Twitter takes its algorithm ‘open-source,’ as Elon Musk promised

The company looks at things like how likely you are to interact with a user in the future and what communities and tweets are trending.

Twitter has released the code that chooses which tweets show up on your timeline to GitHub and has put out a blog post explaining the decision. It breaks down what the algorithm looks at when determining which tweets to feature in the For You timeline and how it ranks and filters them.

According to Twitter’s blog post, “the recommendation pipeline is made up of three main stages.” First, it gathers “the best Tweets from different recommendation sources,” then it ranks those tweets with “a machine learning model.” Lastly, it filters out tweets from people you’ve blocked, tweets you’ve already seen, or tweets that are not safe for work, before putting them on your timeline.

The post also further explains each step of the process. For example, it notes that the first step looks at around 1,500 tweets and that the goal is to make the For You timeline around 50 percent tweets from people that you follow (who are called “In-Network”) and 50 percent tweets from “out-of-network” accounts that you don’t follow. It also says that the ranking is meant to “optimize for positive engagement (e.g., Likes, Retweets, and Replies)” and that the final step will try to make sure that you’re not seeing too many tweets from the same person.

Of course, the most detail will be available by picking through the code, which researchers are already doing.

CEO Elon Musk has been promising the move for a while — on March 24th, 2022, before he owned the site, he polled his followers about whether Twitter’s algorithm should be open source, and around 83 percent of the responses said “yes.” In February, he promised it would happen within a week before pushing back the deadline to March 31st earlier this month.

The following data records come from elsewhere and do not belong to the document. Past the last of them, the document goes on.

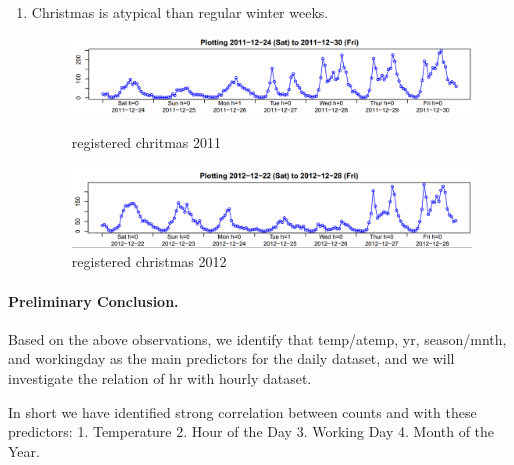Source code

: \documentclass[12pt]{article}
\begin{document}
\begin{enumerate}
		\item Christmas is atypical than regular winter weeks.
			 \begin{figure}[H]
			 	\centering
			 	\begin{minipage}{.5\textwidth}
			 		\centering
			 		\includegraphics[width=\linewidth]{figures/registered_christmas_2011.png}
			 		\caption{registered chritmas 2011}
			 	\end{minipage}%
			 	\begin{minipage}{.5\textwidth}
			 		\centering
			 		\includegraphics[width=\linewidth]{figures/registered_christmas_2012.png}
			 		\caption{registered christmas 2012}
			 	\end{minipage}
			 \end{figure}
		\end{enumerate}
		
	\paragraph*{Preliminary Conclusion.}
	Based on the above observations, we identify that temp/atemp, yr, season/mnth, and workingday as the main predictors for the  daily dataset, and we will investigate the relation of hr with hourly dataset.
	
	In short we have identified strong correlation between counts and with these predictors: 1. Temperature 2. Hour of the Day 3. Working Day 4. Month of the Year. 
	
\end{document}

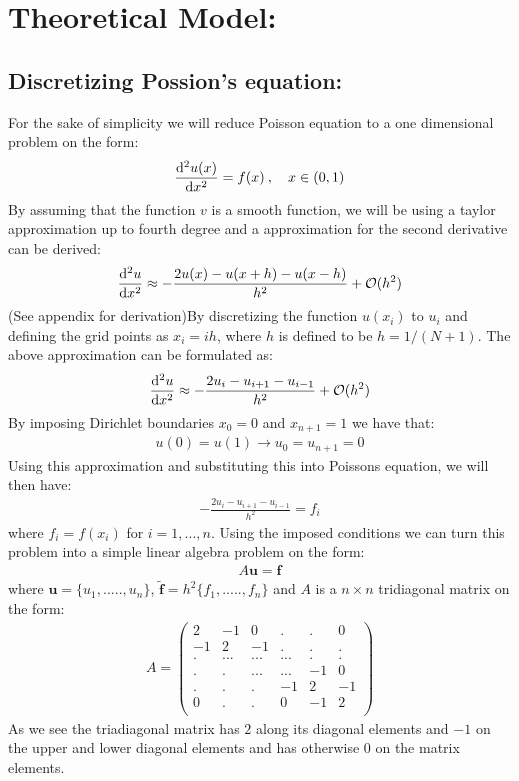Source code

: \documentclass[a4paper, 10pt]{article}
\begin{document}
\section{Theoretical Model:}
\subsection{Discretizing Possion's equation:} For the sake of simplicity we will reduce Poisson equation to
a one dimensional problem on the form:
\begin{align}
  \dv[2]{u(x)}{x} = f(x) \: , \quad x \in (0,1)
\end{align}
By assuming that the function $v$ is a smooth function, we will be using a taylor approximation up to fourth degree
and a approximation for the second derivative can be derived:
\begin{align}
  \dv[2]{u}{x} \approx -\frac{2u(x) - u(x+h) - u(x-h)}{h^{2}} + \mathcal{O}(h^{2})
\end{align}
(See appendix for derivation)By discretizing the function $u(x_{i})$ to $u_{i}$ and defining the grid points as $x_{i} = ih$, where $h$ is defined to
be $h = 1/(N+1)$. The above approximation can be formulated as:
\begin{align}
  \dv[2]{u}{x} \approx  -\frac{2u_{i} - u_{i+1} - u_{i-1}}{h^{2}} + \mathcal{O}(h^{2})
\end{align}
By imposing Dirichlet boundaries $x_{0} = 0$ and $ x_{n+1} = 1$ we have that:
\begin{align}
  u(0) = u(1) \to u_{0} = u_{n+1} = 0
\end{align}
Using this approximation and substituting this into Poissons equation, we will
then have:
\begin{align}
  -\frac{2u_{i} - u_{i+1} - u_{i-1}}{h^{2}} = f_{i}
\end{align}
where $f_{i} = f(x_{i})$ for $i = 1,...,n$.
Using the imposed conditions we can turn this problem into a simple linear
algebra problem on the form:
\begin{align}
  A\mathbf{u} = \mathbf{f}
\end{align}
where $\mathbf{u} = \{u_{1},.....,u_{n}\}$,
$\tilde{\mathbf{f}} = h^{2}\{f_{1},.....,f_{n}\}$ and $A$ is a $n\times n$ tridiagonal matrix on the form:
\begin{align}
  A = \begin{pmatrix}
    2 & -1 &0&.&.& 0\\
    -1 & 2 &-1&.&.& .\\
    .& ... & ... & ...&.&.\\
    . & .& ... & ... & -1&0\\
    .& . & .& -1 & 2& -1\\
    0& . & .& 0& -1& 2\\
  \end{pmatrix}
\end{align}
As we see the triadiagonal matrix has $2$ along its diagonal elements and $-1$ on the upper and
lower diagonal elements and has otherwise $0$ on the matrix elements.
\end{document}
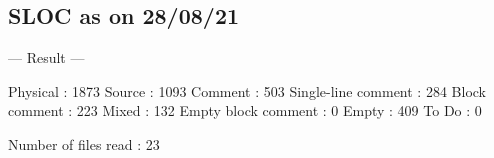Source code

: \subsection*{S\+L\+OC as on 28/08/21}

--- Result --- 
\begin{DoxyCode}
            Physical :  1873
              Source :  1093
             Comment :  503
 Single-line comment :  284
       Block comment :  223
               Mixed :  132
 Empty block comment :  0
               Empty :  409
               To Do :  0

Number of files read :  23
\end{DoxyCode}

Musk tweeted that Friday’s release was “most of the recommendation algorithm” and said that the rest would be released in the future. He also said that the hope is “that independent third parties should be able to determine, with reasonable accuracy, what will probably be shown to users.” In a Space discussing the algorithm’s release, he said the plan was to make it “the least gameable system on the internet” and to make it as robust as Linux, perhaps the most famous and successful open-source project. “The overall goal is to maximize on unregretted user minutes,” he added.

Musk has been preparing his audience to be disappointed in the algorithm when they see it (which is, of course, making a big assumption that people will actually understand the complex code). He’s said it’s “overly complex & not fully understood internally” and that people will “discover many silly things” but has promised to fix issues as they’re discovered. “Providing code transparency will be incredibly embarrassing at first, but it should lead to rapid improvement in recommendation quality,” he tweeted.

There is a difference between code transparency, where users will be able to see the mechanisms that choose tweets for their timelines, and code being open source, where the community can actually submit its own code for consideration and use the algorithm in other projects. While Musk has said it’ll be open source, Twitter will have to actually do the work if it wants to earn that label. That involves figuring out systems for governance that decide what pull requests to approve, what user-raised issues deserve attention, and how to stop bad actors from trying to sabotage the code for their own purposes.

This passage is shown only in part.